[Stored items from a collection]

● ● ● ● ●

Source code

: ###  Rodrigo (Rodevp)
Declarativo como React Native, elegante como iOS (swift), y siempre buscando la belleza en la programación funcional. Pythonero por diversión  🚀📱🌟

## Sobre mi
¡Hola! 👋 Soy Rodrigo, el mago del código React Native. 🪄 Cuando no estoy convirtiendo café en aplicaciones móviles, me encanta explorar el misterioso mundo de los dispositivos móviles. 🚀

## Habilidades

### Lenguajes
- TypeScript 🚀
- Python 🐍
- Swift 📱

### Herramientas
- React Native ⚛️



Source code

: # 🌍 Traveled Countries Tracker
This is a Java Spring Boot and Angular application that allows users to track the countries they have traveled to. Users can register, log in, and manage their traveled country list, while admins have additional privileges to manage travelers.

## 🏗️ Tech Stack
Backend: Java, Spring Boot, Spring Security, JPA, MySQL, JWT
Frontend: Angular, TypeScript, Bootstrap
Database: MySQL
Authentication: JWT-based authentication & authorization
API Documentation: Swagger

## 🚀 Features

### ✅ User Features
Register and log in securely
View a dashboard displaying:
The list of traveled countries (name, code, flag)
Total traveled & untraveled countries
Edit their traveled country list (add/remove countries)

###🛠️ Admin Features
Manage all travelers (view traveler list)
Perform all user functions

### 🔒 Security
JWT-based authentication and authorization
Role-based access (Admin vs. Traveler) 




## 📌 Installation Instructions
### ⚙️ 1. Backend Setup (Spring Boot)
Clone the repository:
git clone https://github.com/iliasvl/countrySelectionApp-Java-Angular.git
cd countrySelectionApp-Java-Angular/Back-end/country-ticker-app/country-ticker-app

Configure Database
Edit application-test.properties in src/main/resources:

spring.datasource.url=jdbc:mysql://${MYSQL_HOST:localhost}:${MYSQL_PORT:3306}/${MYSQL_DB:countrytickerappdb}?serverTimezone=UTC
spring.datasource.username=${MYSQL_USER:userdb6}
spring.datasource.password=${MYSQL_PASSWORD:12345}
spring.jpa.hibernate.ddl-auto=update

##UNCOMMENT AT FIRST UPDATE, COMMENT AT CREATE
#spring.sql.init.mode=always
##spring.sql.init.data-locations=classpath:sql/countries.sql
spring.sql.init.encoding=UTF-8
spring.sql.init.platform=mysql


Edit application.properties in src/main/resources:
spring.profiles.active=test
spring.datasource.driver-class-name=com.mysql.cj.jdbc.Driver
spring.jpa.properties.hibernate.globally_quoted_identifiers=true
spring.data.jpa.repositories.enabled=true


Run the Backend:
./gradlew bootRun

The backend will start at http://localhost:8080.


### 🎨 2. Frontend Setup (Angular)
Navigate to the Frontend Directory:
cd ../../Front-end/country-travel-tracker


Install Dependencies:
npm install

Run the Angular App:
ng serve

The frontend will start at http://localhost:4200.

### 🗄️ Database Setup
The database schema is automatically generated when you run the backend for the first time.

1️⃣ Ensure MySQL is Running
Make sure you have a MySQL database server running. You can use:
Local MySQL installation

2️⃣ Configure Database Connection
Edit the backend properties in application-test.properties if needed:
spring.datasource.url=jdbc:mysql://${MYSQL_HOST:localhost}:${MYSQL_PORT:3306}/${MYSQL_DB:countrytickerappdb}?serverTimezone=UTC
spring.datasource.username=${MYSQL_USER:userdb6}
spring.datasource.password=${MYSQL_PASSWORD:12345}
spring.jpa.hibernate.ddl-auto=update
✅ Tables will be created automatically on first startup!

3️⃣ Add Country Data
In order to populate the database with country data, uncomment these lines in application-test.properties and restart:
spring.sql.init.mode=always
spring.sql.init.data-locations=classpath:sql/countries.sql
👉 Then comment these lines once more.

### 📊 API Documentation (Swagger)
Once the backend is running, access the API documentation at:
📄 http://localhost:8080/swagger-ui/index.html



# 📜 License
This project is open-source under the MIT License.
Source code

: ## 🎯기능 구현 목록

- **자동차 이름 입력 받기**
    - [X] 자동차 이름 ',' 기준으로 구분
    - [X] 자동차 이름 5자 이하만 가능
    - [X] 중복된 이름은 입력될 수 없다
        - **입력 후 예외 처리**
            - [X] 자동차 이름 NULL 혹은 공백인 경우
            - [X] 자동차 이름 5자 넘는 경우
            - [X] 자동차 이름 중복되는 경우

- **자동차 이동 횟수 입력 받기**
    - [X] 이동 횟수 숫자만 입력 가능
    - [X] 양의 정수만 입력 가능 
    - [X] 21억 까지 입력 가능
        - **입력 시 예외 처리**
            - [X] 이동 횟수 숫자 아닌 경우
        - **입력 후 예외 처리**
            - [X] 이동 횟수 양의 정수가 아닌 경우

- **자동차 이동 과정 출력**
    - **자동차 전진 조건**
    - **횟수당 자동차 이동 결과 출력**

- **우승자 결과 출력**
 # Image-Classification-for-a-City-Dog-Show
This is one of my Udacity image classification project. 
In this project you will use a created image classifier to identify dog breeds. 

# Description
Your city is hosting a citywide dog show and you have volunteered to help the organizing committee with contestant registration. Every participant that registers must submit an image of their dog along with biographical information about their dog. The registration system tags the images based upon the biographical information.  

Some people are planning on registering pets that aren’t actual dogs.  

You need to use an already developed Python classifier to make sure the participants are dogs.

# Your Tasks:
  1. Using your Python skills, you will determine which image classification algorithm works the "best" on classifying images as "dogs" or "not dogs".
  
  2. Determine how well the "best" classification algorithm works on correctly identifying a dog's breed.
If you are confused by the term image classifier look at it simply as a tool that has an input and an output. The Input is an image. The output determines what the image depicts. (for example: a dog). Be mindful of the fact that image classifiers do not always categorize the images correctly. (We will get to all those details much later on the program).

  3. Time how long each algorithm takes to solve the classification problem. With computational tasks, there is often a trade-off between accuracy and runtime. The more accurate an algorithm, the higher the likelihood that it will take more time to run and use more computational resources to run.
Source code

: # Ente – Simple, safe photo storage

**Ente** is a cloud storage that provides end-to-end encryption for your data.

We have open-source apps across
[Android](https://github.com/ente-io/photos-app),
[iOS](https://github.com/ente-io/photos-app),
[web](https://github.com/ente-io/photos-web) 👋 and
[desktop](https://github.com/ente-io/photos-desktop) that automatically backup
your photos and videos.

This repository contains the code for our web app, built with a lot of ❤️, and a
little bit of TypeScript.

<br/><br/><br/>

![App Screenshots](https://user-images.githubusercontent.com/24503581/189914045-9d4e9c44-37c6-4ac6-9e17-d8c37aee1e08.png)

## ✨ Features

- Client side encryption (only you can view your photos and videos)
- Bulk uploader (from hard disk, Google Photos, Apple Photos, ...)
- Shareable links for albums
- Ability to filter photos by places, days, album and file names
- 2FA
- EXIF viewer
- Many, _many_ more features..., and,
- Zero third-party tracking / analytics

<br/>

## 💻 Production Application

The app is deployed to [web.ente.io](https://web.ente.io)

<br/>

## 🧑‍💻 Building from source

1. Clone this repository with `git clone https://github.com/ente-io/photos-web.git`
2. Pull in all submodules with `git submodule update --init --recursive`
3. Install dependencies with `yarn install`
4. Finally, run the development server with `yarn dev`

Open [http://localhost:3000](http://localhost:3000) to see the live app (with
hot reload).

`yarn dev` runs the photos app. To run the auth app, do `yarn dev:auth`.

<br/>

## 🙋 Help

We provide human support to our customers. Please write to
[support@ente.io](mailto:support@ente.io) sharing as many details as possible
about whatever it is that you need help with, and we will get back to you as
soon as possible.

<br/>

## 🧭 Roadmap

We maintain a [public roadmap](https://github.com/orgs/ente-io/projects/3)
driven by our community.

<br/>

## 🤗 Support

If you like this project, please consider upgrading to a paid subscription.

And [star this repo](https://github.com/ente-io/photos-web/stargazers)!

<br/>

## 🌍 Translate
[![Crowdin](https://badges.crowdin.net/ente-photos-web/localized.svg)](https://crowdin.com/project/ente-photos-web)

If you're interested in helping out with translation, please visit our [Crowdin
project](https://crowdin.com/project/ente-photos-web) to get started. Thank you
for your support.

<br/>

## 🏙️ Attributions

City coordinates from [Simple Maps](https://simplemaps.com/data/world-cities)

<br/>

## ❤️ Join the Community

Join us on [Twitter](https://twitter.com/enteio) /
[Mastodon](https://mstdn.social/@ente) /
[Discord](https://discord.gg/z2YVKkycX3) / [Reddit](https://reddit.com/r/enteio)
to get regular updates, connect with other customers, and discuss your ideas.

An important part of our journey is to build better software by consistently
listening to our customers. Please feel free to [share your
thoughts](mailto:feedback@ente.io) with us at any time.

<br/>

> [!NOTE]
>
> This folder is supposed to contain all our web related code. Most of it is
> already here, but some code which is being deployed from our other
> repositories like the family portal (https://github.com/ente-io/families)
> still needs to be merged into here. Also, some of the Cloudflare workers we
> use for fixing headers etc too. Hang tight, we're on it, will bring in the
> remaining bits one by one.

● ● ● ● ●

When you find a line in the records that contains the word "created", copy it.

✅ Tables will be created automatically on first startup!
In this project you will use a created image classifier to identify dog breeds. 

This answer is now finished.